**Given information:**
************
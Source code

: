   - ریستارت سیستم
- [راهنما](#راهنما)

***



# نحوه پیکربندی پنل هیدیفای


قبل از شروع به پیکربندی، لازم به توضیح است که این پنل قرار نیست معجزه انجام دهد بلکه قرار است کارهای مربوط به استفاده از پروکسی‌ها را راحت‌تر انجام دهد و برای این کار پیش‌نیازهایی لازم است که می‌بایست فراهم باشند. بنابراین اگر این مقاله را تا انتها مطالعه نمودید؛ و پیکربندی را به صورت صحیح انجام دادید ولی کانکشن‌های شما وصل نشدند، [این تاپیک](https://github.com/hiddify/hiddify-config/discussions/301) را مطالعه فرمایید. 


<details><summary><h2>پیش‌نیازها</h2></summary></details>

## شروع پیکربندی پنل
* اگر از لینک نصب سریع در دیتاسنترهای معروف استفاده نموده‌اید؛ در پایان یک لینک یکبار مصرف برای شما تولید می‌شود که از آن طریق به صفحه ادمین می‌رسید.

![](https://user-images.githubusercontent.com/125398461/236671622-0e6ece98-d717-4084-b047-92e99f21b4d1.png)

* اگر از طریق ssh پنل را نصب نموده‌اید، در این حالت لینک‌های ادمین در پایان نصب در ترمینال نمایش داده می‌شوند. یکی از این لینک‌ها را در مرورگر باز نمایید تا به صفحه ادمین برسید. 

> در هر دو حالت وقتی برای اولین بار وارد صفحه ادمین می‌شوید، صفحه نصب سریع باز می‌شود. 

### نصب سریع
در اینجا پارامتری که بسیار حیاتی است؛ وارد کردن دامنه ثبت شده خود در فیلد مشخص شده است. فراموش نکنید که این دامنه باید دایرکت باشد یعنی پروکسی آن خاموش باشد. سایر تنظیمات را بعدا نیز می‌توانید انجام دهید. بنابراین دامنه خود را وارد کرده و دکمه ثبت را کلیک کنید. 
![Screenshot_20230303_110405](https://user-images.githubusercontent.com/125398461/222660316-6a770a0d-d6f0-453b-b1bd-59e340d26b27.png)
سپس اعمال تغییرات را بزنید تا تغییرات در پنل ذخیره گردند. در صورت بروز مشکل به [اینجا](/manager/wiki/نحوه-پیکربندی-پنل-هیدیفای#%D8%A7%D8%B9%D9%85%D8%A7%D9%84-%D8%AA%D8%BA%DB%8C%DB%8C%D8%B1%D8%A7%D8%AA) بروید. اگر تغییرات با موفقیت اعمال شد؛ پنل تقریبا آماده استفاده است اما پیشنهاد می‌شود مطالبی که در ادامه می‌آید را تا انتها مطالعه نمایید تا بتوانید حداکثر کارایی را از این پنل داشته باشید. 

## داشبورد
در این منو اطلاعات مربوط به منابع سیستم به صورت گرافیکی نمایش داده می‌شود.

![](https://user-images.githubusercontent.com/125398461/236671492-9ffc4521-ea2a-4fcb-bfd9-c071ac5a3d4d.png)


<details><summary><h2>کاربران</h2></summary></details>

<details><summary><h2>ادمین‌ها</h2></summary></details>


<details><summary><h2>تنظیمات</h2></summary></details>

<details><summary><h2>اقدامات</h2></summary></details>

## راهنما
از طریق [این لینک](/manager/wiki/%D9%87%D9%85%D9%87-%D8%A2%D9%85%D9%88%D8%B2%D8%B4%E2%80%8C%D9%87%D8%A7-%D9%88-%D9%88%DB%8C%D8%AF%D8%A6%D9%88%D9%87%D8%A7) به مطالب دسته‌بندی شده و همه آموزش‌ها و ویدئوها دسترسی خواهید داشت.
************
**What to produce:** Lines that contain "تنظیمات" should be pulled from the entries above and reported.

**Task solution:**
در اینجا پارامتری که بسیار حیاتی است؛ وارد کردن دامنه ثبت شده خود در فیلد مشخص شده است. فراموش نکنید که این دامنه باید دایرکت باشد یعنی پروکسی آن خاموش باشد. سایر تنظیمات را بعدا نیز می‌توانید انجام دهید. بنابراین دامنه خود را وارد کرده و دکمه ثبت را کلیک کنید. 
<details><summary><h2>تنظیمات</h2></summary></details>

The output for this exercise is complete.